4. Hip-Hop Hannibal Strikes Again
If you ever have a friend who needs to learn about the dangers of emotionally abusive men, refer them to Joe Budden’s reality TV career. Joe may have been dressed like he was about to go play polo with Ralph and Carlton Banks, but he's still vicious as ever in that ever monotonic voice of his.
First: “She keeps saying, ‘I moved on, I moved on, I moved on,’ like somebody gives a fuck, my nigga, do I look like [getting] women is a problem?”
Second: He denies Tahiry when she claims they went through thick and thin, telling her that she was a “runner” who “left at thick.” That sets Tahiry off and she ultimately breaks into tears as Joe sits there – in that Hannibal Lector ass disposition. Tahiry takes a great sense of pride in loyalty, so for him to attack her in that way is calculated and intentionally hurtful.
He tries to clean it up, but he's using a toothbrush when his ass needs a bulldozer. Tahiry: RUN.
5. Tara and The Pankys
In the most awful portion of part one of the reunion, Peter Gunz continues to provide reasons for his sons to hate him in the future. It’s bad enough that he’s already disrespected Tara throughout the season, but for him to go on the reunion and throw additional salt on her wounds is the kind of foul that makes you want to tap your inner wicked witch and cast a spell that has his toes falling off one by one until he’s busting his ass in one of those awful Northeastern snowstorms.

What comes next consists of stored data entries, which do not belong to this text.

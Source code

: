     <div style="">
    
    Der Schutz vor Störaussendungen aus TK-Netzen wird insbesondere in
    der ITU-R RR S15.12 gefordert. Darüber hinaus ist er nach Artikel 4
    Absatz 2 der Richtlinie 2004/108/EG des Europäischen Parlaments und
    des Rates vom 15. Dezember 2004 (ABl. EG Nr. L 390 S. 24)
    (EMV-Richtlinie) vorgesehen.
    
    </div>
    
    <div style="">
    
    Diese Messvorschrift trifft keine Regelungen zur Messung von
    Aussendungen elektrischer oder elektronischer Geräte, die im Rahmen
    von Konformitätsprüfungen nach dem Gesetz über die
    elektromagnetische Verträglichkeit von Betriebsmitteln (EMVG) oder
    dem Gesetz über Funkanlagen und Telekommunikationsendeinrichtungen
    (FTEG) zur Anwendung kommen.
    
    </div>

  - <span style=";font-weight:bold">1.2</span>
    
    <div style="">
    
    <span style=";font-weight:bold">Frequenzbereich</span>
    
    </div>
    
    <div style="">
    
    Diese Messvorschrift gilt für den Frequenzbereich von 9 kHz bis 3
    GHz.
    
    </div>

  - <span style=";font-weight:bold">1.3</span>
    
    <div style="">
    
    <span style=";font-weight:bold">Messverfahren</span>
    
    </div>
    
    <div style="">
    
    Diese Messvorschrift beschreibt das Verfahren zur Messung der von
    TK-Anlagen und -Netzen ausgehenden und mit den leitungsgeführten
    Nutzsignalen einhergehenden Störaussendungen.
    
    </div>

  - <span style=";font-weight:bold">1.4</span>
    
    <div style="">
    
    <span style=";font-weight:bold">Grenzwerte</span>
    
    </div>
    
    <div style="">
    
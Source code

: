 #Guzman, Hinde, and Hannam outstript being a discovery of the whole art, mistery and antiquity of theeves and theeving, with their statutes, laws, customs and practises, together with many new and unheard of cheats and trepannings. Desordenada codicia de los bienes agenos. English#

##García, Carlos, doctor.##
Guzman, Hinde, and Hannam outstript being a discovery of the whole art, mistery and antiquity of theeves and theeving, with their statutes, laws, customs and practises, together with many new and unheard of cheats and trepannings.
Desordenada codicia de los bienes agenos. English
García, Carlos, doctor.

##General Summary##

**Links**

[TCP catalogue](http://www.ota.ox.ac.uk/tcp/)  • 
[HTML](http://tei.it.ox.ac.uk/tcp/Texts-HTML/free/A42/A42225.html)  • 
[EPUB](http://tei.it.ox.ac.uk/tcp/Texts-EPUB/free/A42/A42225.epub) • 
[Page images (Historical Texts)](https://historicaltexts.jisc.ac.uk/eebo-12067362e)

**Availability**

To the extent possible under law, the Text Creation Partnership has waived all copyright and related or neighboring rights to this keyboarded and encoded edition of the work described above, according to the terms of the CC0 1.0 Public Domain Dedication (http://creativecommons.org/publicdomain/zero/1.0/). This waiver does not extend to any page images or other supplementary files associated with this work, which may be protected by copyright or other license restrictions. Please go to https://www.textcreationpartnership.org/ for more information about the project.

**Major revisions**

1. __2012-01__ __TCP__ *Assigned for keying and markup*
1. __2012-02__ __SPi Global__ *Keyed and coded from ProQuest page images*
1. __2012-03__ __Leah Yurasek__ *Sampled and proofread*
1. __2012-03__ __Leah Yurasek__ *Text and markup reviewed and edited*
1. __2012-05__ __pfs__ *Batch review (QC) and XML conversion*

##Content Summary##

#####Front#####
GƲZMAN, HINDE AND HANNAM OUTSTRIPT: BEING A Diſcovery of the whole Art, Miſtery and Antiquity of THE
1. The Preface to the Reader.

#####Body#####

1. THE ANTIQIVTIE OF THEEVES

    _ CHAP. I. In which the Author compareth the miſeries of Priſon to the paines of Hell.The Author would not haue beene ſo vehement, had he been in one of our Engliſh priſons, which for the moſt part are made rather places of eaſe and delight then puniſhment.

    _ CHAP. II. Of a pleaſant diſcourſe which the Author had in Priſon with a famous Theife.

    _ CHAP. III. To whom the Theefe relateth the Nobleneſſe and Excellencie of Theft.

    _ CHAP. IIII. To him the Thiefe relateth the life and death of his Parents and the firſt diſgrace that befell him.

I get it: Peter has moved on for better or worse. Yet, he and his new wife, Amina Buddafly, proceed to perform a duet about how they screwed Tara over. Tara has to sit there and listen to them harmonize over that awful song. I’m surprised she didn’t pull out a blade and start cutting people on stage.
More, before we even get to that fourth tier Ja Rule and Ashanti track, Peter decides to finally own that he’s cheated on Tara more than twice. Sir, you don’t think you could’ve let her know that before the day of filming? As for Mo’Nique’s assertion to Tara that “you get them how you lose them.” Ma’am, if Tara didn’t know Peter was engaged when she started dating him, that’s not the same thing as Amina Buddafly gleefully throwing her marriage into Tara’s face knowing damn well he was still living and sexing her. This is why you cannot be the millennial Mother Love. She knew better.
Tara deserves a little something extra in her check to have to sit there and listen to them throw their sad lil' relationship in her face.
By the way, Amina, I wouldn't cop your album out of Jesus' hand for free.